Suecia ha aprobado una reforma que permitirá denegar o retirar permisos de residencia cuando la conducta de una persona extranjera revele incumplimientos graves o reiterados. Las autoridades podrán valorar condenas, amenazas para la seguridad, trabajo no declarado, obtención deshonesta de ingresos, desobediencia a decisiones administrativas y deudas importantes que muestren una voluntad persistente de no pagar. La norma fue respaldada por el Parlamento sueco el 15 de junio y entrará en vigor el 13 de julio de 2026.
No se trata, pese a la contundencia del titular político, de una expulsión automática por recibir una multa, retrasarse con una factura o atravesar una mala racha económica. La Agencia Sueca de Migración deberá estudiar cada expediente, ponderar la gravedad y antigüedad de los hechos, la situación familiar y el arraigo del afectado. Sus decisiones podrán recurrirse ante los tribunales migratorios. El problema —y ahí empieza la discusión seria— es que la ley abre la puerta a retirar un derecho de residencia por comportamientos que no siempre constituyen delito.

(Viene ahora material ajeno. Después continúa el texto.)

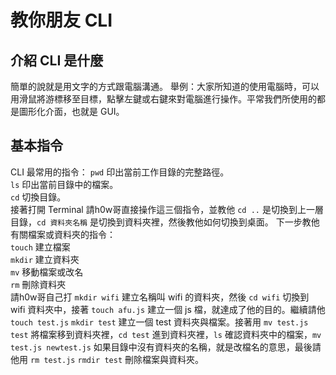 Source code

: # 教你朋友 CLI
## 介紹 CLI 是什麼
簡單的說就是用文字的方式跟電腦溝通。
舉例：大家所知道的使用電腦時，可以用滑鼠將游標移至目標，點擊左鍵或右鍵來對電腦進行操作。平常我們所使用的都是圖形化介面，也就是 GUI。
## 基本指令
CLI 最常用的指令：
`pwd` 印出當前工作目錄的完整路徑。  
`ls` 印出當前目錄中的檔案。  
`cd` 切換目錄。  
接著打開 Terminal 請h0w哥直接操作這三個指令，並教他 `cd ..` 是切換到上一層目錄，`cd 資料夾名稱` 是切換到資料夾裡，然後教他如何切換到桌面。
下一步教他有關檔案或資料夾的指令：  
`touch` 建立檔案  
`mkdir` 建立資料夾  
`mv` 移動檔案或改名  
`rm` 刪除資料夾  
請h0w哥自己打 `mkdir wifi` 建立名稱叫 wifi 的資料夾，然後 `cd wifi` 切換到 wifi 資料夾中，接著 `touch afu.js` 建立一個 js 檔，就達成了他的目的。繼續請他 `touch test.js` `mkdir test` 建立一個 test 資料夾與檔案。接著用 `mv test.js test` 將檔案移到資料夾裡，`cd test` 進到資料夾裡，`ls` 確認資料夾中的檔案，`mv test.js newtest.js` 如果目錄中沒有資料夾的名稱，就是改檔名的意思，最後請他用 `rm test.js` `rmdir test` 刪除檔案與資料夾。

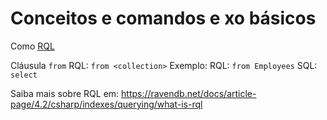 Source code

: # Conceitos e comandos e xo básicos
Como 
[RQL](https://ravendb.net/docs/article-page/4.2/csharp/indexes/querying/what-is-rql)

Cláusula `from`
RQL: `from <collection>`
Exemplo:
RQL: `from Employees`
SQL: `select `

Saiba mais sobre RQL em: https://ravendb.net/docs/article-page/4.2/csharp/indexes/querying/what-is-rql
<!--stackedit_data:
eyJoaXN0b3J5IjpbNjgwNzU1NTg4LC0yMDU3OTA1MzE5LC02Nz
c3MDY0NDddfQ==
--> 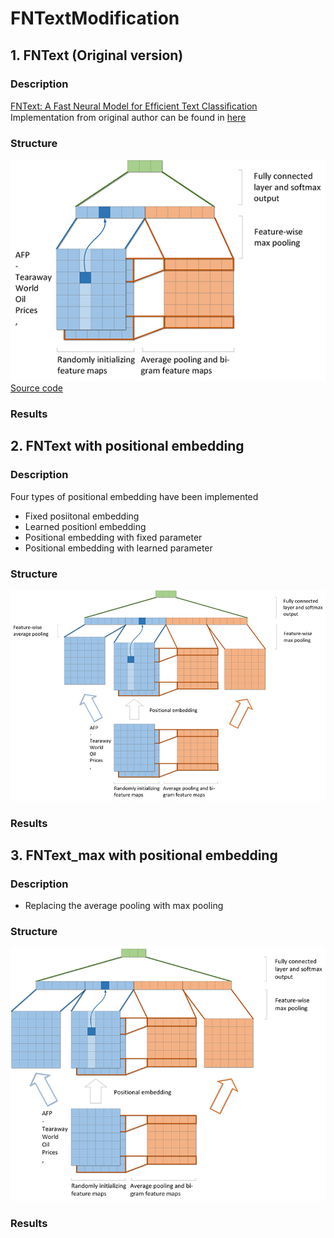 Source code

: # FNTextModification
## 1. FNText (Original version)
### Description
[FNText: A Fast Neural Model for Efﬁcient Text Classiﬁcation](emnlp2018.pdf)  
Implementation from original author can be found in [here](https://github.com/Ra1nyHouse/FNText)
### Structure
![fntext](fntext.jpg)  
[Source code](src/fntext_bi.c)
### Results
## 2. FNText with positional embedding
### Description
Four types of positional embedding have been implemented
* Fixed posiitonal embedding
* Learned positionl embedding
* Positional embedding with fixed parameter
* Positional embedding with learned parameter
### Structure
![fntext_mod](fntext_mod.jpg)
### Results
## 3. FNText_max with positional embedding
### Description
* Replacing the average pooling with max pooling
### Structure
![fntext_max](fntext_max.jpg)
### Results
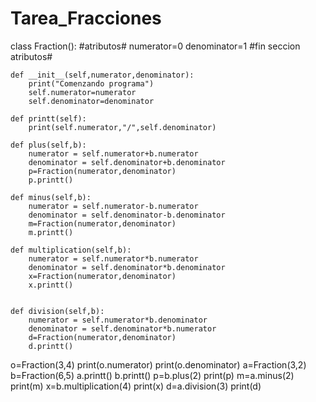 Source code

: # Tarea_Fracciones
class Fraction():
    #atributos#
    numerator=0
    denominator=1
    #fin seccion atributos#

    def __init__(self,numerator,denominator):
        print("Comenzando programa")
        self.numerator=numerator
        self.denominator=denominator

    def printt(self):
        print(self.numerator,"/",self.denominator)

    def plus(self,b):
        numerator = self.numerator+b.numerator
        denominator = self.denominator+b.denominator
        p=Fraction(numerator,denominator)
        p.printt()

    def minus(self,b):
        numerator = self.numerator-b.numerator
        denominator = self.denominator-b.denominator
        m=Fraction(numerator,denominator)
        m.printt()

    def multiplication(self,b):
        numerator = self.numerator*b.numerator
        denominator = self.denominator*b.denominator
        x=Fraction(numerator,denominator)
        x.printt()


    def division(self,b):
        numerator = self.numerator*b.denominator
        denominator = self.denominator*b.numerator
        d=Fraction(numerator,denominator)
        d.printt()


o=Fraction(3,4)
print(o.numerator)
print(o.denominator)
a=Fraction(3,2)
b=Fraction(6,5)
a.printt()
b.printt()
p=b.plus(2)
print(p)
m=a.minus(2)
print(m)
x=b.multiplication(4)
print(x)
d=a.division(3)
print(d)

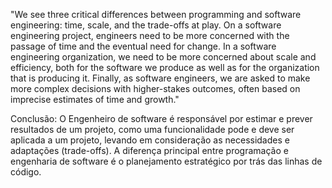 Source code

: "We see three critical differences between programming and software engineering: time, scale, and the trade-offs at play. On a software engineering project, engineers need to be more concerned with the passage of time and the eventual need for change. In a software engineering organization, we need to be more concerned about scale and efficiency, both for the software we produce as well as for the organization that is producing it. Finally, as software engineers, we are asked to make more complex decisions with higher-stakes outcomes, often based on imprecise estimates of time and growth."

Conclusão: O Engenheiro de software é responsável por estimar e prever resultados de um projeto, como uma funcionalidade pode e deve ser aplicada a um projeto, levando em consideração as necessidades e adaptações (trade-offs). A diferença principal entre programação e engenharia de software é o planejamento estratégico por trás das linhas de código.
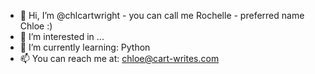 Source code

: - 👋 Hi, I’m @chlcartwright - you can call me Rochelle - preferred name Chloe :)
- 👀 I’m interested in ...
- 🌱 I’m currently learning: Python
- 📫 You can reach me at: chloe@cart-writes.com

<!---
chlcartwright/chlcartwright is a ✨ special ✨ repository because its `README.md` (this file) appears on your GitHub profile.
You can click the Preview link to take a look at your changes.
--->
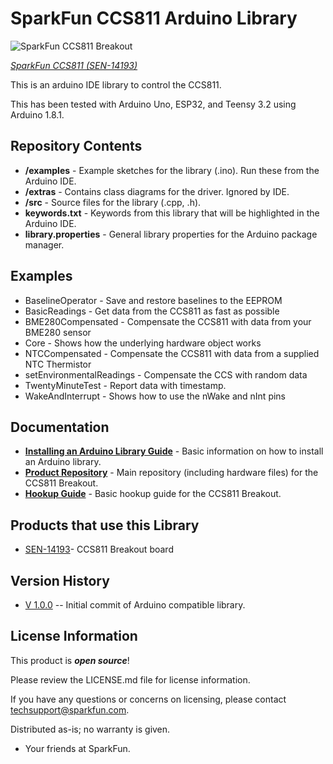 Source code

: SparkFun CCS811 Arduino Library
========================================

![SparkFun CCS811 Breakout](https://github.com/sparkfun/SparkFun_CCS811_Arduino_Library/blob/master/extras/readme_picture.jpg)

[*SparkFun CCS811 (SEN-14193)*](https://www.sparkfun.com/products/14193)

This is an arduino IDE library to control the CCS811.

This has been tested with Arduino Uno, ESP32, and Teensy 3.2 using Arduino 1.8.1.

Repository Contents
-------------------

* **/examples** - Example sketches for the library (.ino). Run these from the Arduino IDE. 
* **/extras** - Contains class diagrams for the driver.  Ignored by IDE.
* **/src** - Source files for the library (.cpp, .h).
* **keywords.txt** - Keywords from this library that will be highlighted in the Arduino IDE. 
* **library.properties** - General library properties for the Arduino package manager. 

Examples
--------------

* BaselineOperator - Save and restore baselines to the EEPROM
* BasicReadings - Get data from the CCS811 as fast as possible
* BME280Compensated - Compensate the CCS811 with data from your BME280 sensor
* Core - Shows how the underlying hardware object works
* NTCCompensated - Compensate the CCS811 with data from a supplied NTC Thermistor
* setEnvironmentalReadings - Compensate the CCS with random data
* TwentyMinuteTest - Report data with timestamp.
* WakeAndInterrupt - Shows how to use the nWake and nInt pins

Documentation
--------------

* **[Installing an Arduino Library Guide](https://learn.sparkfun.com/tutorials/installing-an-arduino-library)** - Basic information on how to install an Arduino library.
* **[Product Repository](https://github.com/sparkfun/CCS811_Air_Quality_Breakout)** - Main repository (including hardware files) for the CCS811 Breakout.
* **[Hookup Guide](https://learn.sparkfun.com/tutorials/ccs811-air-quality-breakout-hookup-guide)** - Basic hookup guide for the CCS811 Breakout.

Products that use this Library 
---------------------------------

* [SEN-14193](https://www.sparkfun.com/)- CCS811 Breakout board

Version History
---------------

* [V 1.0.0](https://github.com/sparkfun/SparkFun_CCS811_Arduino_Library/tree/V_1.0.0) -- Initial commit of Arduino compatible library.

License Information
-------------------

This product is _**open source**_! 

Please review the LICENSE.md file for license information. 

If you have any questions or concerns on licensing, please contact techsupport@sparkfun.com.

Distributed as-is; no warranty is given.

- Your friends at SparkFun.

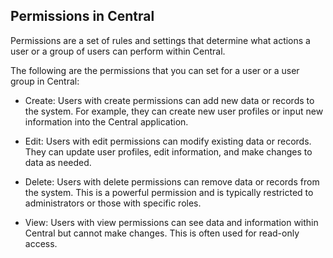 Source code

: ## Permissions in Central

Permissions are a set of rules and settings that determine what actions a user or a group of users can perform within Central.

The following are the permissions that you can set for a user or a user group in Central:

* Create: Users with create permissions can add new data or records to the system. For example, they can create new user profiles or input new information into the Central application.

* Edit: Users with edit permissions can modify existing data or records. They can update user profiles, edit information, and make changes to data as needed.

* Delete: Users with delete permissions can remove data or records from the system. This is a powerful permission and is typically restricted to administrators or those with specific roles.

* View: Users with view permissions can see data and information within Central but cannot make changes. This is often used for read-only access.
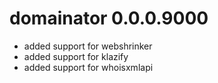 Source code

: # domainator 0.0.0.9000

* added support for webshrinker
* added support for klazify
* added support for whoisxmlapi

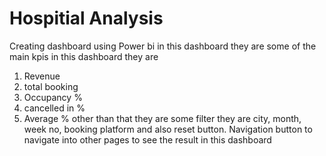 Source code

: # Hospitial Analysis 
Creating dashboard using Power bi in this dashboard they are some of the main kpis in this dashboard they are
1. Revenue
2. total booking
3. Occupancy %
4. cancelled in %
5. Average %
other than that they are some filter they are city, month, week no, booking platform and also reset button.
Navigation button to navigate into other pages to see the result in this dashboard
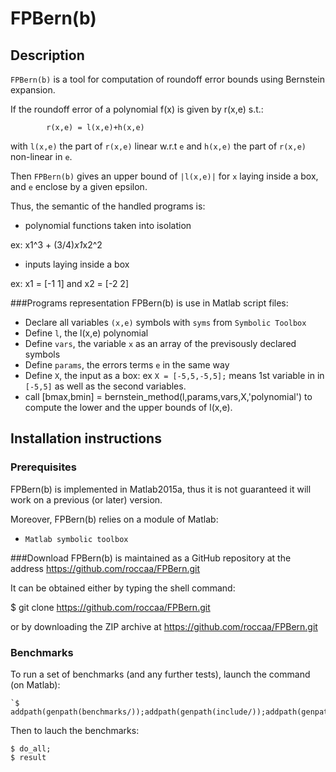 # FPBern(b)
## Description
`FPBern(b)` is a tool for computation of roundoff error bounds using Bernstein expansion.

If the roundoff error of a polynomial f(x)  is given by r(x,e) s.t.:

			r(x,e) = l(x,e)+h(x,e)

with `l(x,e)` the part of `r(x,e)` linear w.r.t `e` and `h(x,e)` the part  of `r(x,e)` non-linear in `e`.

Then `FPBern(b)` gives an upper bound of `|l(x,e)|` for `x` laying inside a box, and `e` enclose by a given epsilon. 

Thus, the semantic of the handled programs is:

- polynomial functions taken into isolation

ex: x1^3 + (3/4)*x1*x2^2
- inputs laying inside a box

ex: x1 = [-1 1] and x2 = [-2 2]

###Programs representation
FPBern(b) is use in Matlab script files:

- Declare all variables `(x,e)` symbols with `syms` from `Symbolic Toolbox`
- Define `l`, the l(x,e) polynomial
- Define `vars`, the variable `x` as an array of the previsously declared symbols
- Define `params`, the errors terms `e` in the same way
- Define `X`, the input as a box: ex `X = [-5,5,-5,5];` means 1st variable in in `[-5,5]` as well as the second variables.
- call [bmax,bmin] = bernstein_method(l,params,vars,X,'polynomial') to compute the lower and the upper bounds of l(x,e).

## Installation instructions
### Prerequisites
FPBern(b) is implemented in Matlab2015a, thus it is not guaranteed it will work on a previous (or later) version.

Moreover, FPBern(b) relies on a module of Matlab:
- `Matlab symbolic toolbox`

###Download
FPBern(b) is maintained as a GitHub repository at the address https://github.com/roccaa/FPBern.git

It can be obtained either by typing the shell command:

$ git clone https://github.com/roccaa/FPBern.git

or by downloading the ZIP archive at https://github.com/roccaa/FPBern.git

### Benchmarks
To run a set of benchmarks (and any further tests), launch the command (on Matlab):

    `$ addpath(genpath(benchmarks/));addpath(genpath(include/));addpath(genpath(src/));`

Then to lauch the benchmarks:

 	$ do_all;
	$ result
    




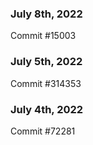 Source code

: ### July 8th, 2022

Commit #15003

### July 5th, 2022

Commit #314353


### July 4th, 2022

Commit #72281
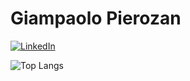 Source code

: # Giampaolo Pierozan
[![LinkedIn](https://img.shields.io/badge/LinkedIn-0077B5?style=for-the-badge&logo=linkedin&logoColor=white)](https://www.linkedin.com/in/gppierozan/)

![Top Langs](https://github-readme-stats-git-masterrstaa-rickstaa.vercel.app/api/top-langs/?username=gppierozan&bg_color=000&border_color=30A3DC&title_color=E94D5F&text_color=FFF)
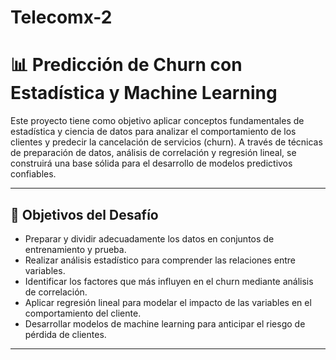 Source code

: # Telecomx-2
# 📊 Predicción de Churn con Estadística y Machine Learning

Este proyecto tiene como objetivo aplicar conceptos fundamentales de estadística y ciencia de datos para analizar el comportamiento de los clientes y predecir la cancelación de servicios (churn). A través de técnicas de preparación de datos, análisis de correlación y regresión lineal, se construirá una base sólida para el desarrollo de modelos predictivos confiables.

---

## 🧠 Objetivos del Desafío

- Preparar y dividir adecuadamente los datos en conjuntos de entrenamiento y prueba.
- Realizar análisis estadístico para comprender las relaciones entre variables.
- Identificar los factores que más influyen en el churn mediante análisis de correlación.
- Aplicar regresión lineal para modelar el impacto de las variables en el comportamiento del cliente.
- Desarrollar modelos de machine learning para anticipar el riesgo de pérdida de clientes.

---

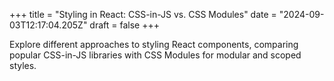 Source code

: +++
title = "Styling in React: CSS-in-JS vs. CSS Modules"
date = "2024-09-03T12:17:04.205Z"
draft = false
+++

  Explore different approaches to styling React components, comparing popular CSS-in-JS libraries with CSS Modules for modular and scoped styles.
         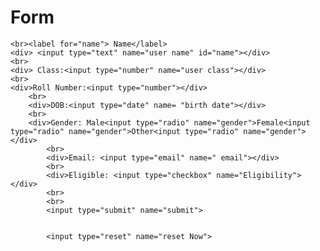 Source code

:<!DOCTYPE html>
<html lang="en">

<head>
    <meta charset="UTF-8">
    <meta name="viewport" content="width=device-width, initial-scale=1.0">
    <title>Forms</title>
</head>
<h1>Form</h1>

<body>
    <form action="backend.php"></form>
    <!-- here name means the data that backend gets from these inputs -->

    <br><label for="name"> Name</label>
    <div> <input type="text" name="user name" id="name"></div>
    <br>
    <div> Class:<input type="number" name="user class"></div>
    <br>
    <div>Roll Number:<input type="number"></div>
        <br>
        <div>DOB:<input type="date" name= "birth date"></div>
        <br>
        <div>Gender: Male<input type="radio" name="gender">Female<input type="radio" name="gender">Other<input type="radio" name="gender"></div>
            <br>
            <div>Email: <input type="email" name=" email"></div>
            <br>
            <div>Eligible: <input type="checkbox" name="Eligibility"></div>
            <br>
            <br>
            <input type="submit" name="submit">
            
            
            <input type="reset" name="reset Now">
</body>
                       
</html>
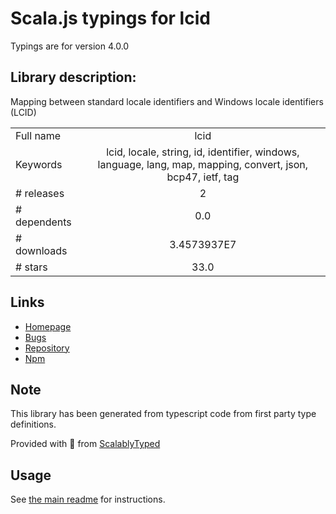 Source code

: 
# Scala.js typings for lcid

Typings are for version 4.0.0

## Library description:
Mapping between standard locale identifiers and Windows locale identifiers (LCID)

|                    |                 |
| ------------------ | :-------------: |
| Full name          | lcid |
| Keywords           | lcid, locale, string, id, identifier, windows, language, lang, map, mapping, convert, json, bcp47, ietf, tag |
| # releases         | 2 |
| # dependents       | 0.0 |
| # downloads        | 3.4573937E7 |
| # stars            | 33.0 |

## Links
- [Homepage](https://github.com/sindresorhus/lcid#readme)
- [Bugs](https://github.com/sindresorhus/lcid/issues)
- [Repository](https://github.com/sindresorhus/lcid)
- [Npm](https://www.npmjs.com/package/lcid)
    


## Note
This library has been generated from typescript code from first party type definitions.

Provided with :purple_heart: from [ScalablyTyped](https://github.com/oyvindberg/ScalablyTyped)

## Usage
See [the main readme](../../readme.md) for instructions.


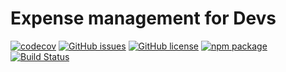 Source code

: # Expense management for Devs

[![codecov][coverage-img]][coverage-url]
[![GitHub issues][issues-img]][issues-url]
[![GitHub license][license-img]][license-url]
[![npm package][npm-img]][npm-url]
[![Build Status][build-img]][build-url]


[license-img]:https://img.shields.io/github/license/bentlusty/expenses
[license-url]:https://github.com/bentlusty/expenses/blob/main/LICENSE
[coverage-img]:https://codecov.io/gh/bentlusty/expenses/branch/main/graph/badge.svg?token=D4NVUOXRJK
[coverage-url]:https://codecov.io/gh/bentlusty/expenses
[npm-img]:https://img.shields.io/npm/v/typescript-npm-cli-template
[npm-url]:https://www.npmjs.com/package/@bentlusty/expenses
[issues-img]:https://img.shields.io/github/issues/bentlusty/expenses
[issues-url]:https://github.com/bentlusty/expenses/issues
[build-img]:https://github.com/bentlusty/expenses/actions/workflows/release.yml/badge.svg
[build-url]:https://github.com/bentlusty/expenses/workflows/release.yml

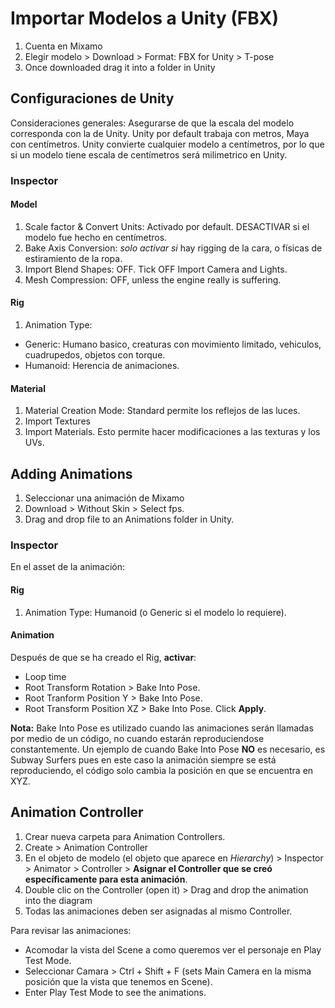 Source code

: # Importar Modelos a Unity (FBX)
1. Cuenta en Mixamo
2. Elegir modelo > Download > Format: FBX for Unity > T-pose
3. Once downloaded drag it into a folder in Unity

## Configuraciones de Unity
Consideraciones generales: Asegurarse de que la escala del modelo corresponda con la de Unity. Unity por default trabaja con metros, Maya con centímetros. Unity convierte cualquier modelo a centímetros, por lo que si un modelo tiene escala de centímetros será milimetrico en Unity.

### Inspector
#### Model
1. Scale factor & Convert Units: Activado por default. DESACTIVAR si el modelo fue hecho en centímetros.
2. Bake Axis Conversion: _solo activar si_ hay rigging de la cara, o físicas de estiramiento de la ropa.
3. Import Blend Shapes: OFF. Tick OFF Import Camera and Lights.
4. Mesh Compression: OFF, unless the engine really is suffering.

#### Rig
1. Animation Type:
  - Generic: Humano basico, creaturas con movimiento limitado, vehiculos, cuadrupedos, objetos con torque.
  - Humanoid: Herencia de animaciones.

#### Material
1. Material Creation Mode: Standard permite los reflejos de las luces.
2. Import Textures
3. Import Materials.
Esto permite hacer modificaciones a las texturas y los UVs.

## Adding Animations
1. Seleccionar una animación de Mixamo
2. Download > Without Skin > Select fps.
3. Drag and drop file to an Animations folder in Unity.

### Inspector
En el asset de la animación:
#### Rig
1. Animation Type: Humanoid (o Generic si el modelo lo requiere).

#### Animation
Después de que se ha creado el Rig, **activar**:
- Loop time
- Root Transform Rotation > Bake Into Pose. 
- Root Tranform Position Y > Bake Into Pose.
- Root Transform Position XZ > Bake Into Pose.
Click **Apply**.

**Nota:**
Bake Into Pose es utilizado cuando las animaciones serán llamadas por medio de un código, no cuando estarán reproduciendose constantemente. Un ejemplo de cuando Bake Into Pose **NO** es necesario, es Subway Surfers pues en este caso la animación siempre se está reproduciendo, el código solo cambia la posición en que se encuentra en XYZ. 

## Animation Controller
1. Crear nueva carpeta para Animation Controllers.
2. Create > Animation Controller
3. En el objeto de modelo (el objeto que aparece en _Hierarchy_) > Inspector > Animator > Controller > **Asignar el Controller que se creó específicamente para esta animación**.
4. Double clic on the Controller (open it) > Drag and drop the animation into the diagram
5. Todas las animaciones deben ser asignadas al mismo Controller.

Para revisar las animaciones:
- Acomodar la vista del Scene a como queremos ver el personaje en Play Test Mode.
- Seleccionar Camara > Ctrl + Shift + F (sets Main Camera en la misma posición que la vista que tenemos en Scene).
- Enter Play Test Mode to see the animations.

Suecia convierte la conducta en criterio migratorio
El término central de la reforma es vandel, una palabra sueca que puede traducirse como conducta, modo de vida o carácter moral. No es una expresión recién sacada de un sombrero legislativo: ya aparecía en determinados procedimientos de extranjería y nacionalidad. Lo nuevo es el peso que adquirirá al decidir quién puede obtener, renovar o conservar permisos de residencia.
Hasta este cambio, el sistema se apoyaba principalmente en elementos relativamente concretos: la existencia de una condena, el cumplimiento de los requisitos que originaron el permiso, la veracidad de los datos aportados o la amenaza para el orden público. Desde julio, la Administración dispondrá de un espacio mayor para considerar el comportamiento general del residente extranjero. El Gobierno lo presenta como una forma de exigir responsabilidad, honestidad y respeto a las reglas comunes.
La descripción oficial habla de ciudadanos extranjeros que no obedecen leyes, normas o decisiones de las autoridades, acumulan deudas graves o se mantienen mediante actividades deshonestas. También amplía las posibilidades de retirar autorizaciones cuando existen delitos o riesgos para la seguridad. La finalidad declarada no se disimula: facilitar que más extranjeros puedan ser apartados del país debido a su forma de vida.
El ministro de Migración, Johan Forssell, defendió la medida con una frase de trazo grueso: quien no se esfuerce por hacer lo correcto no debería contar con permanecer en Suecia. Es un argumento eficaz en campaña, fácil de colocar en un mitin y bastante más difícil de convertir en una resolución administrativa impecable. Porque una sociedad puede reconocer un delito en su código penal; determinar qué es una vida suficientemente correcta exige afinar mucho más el lápiz.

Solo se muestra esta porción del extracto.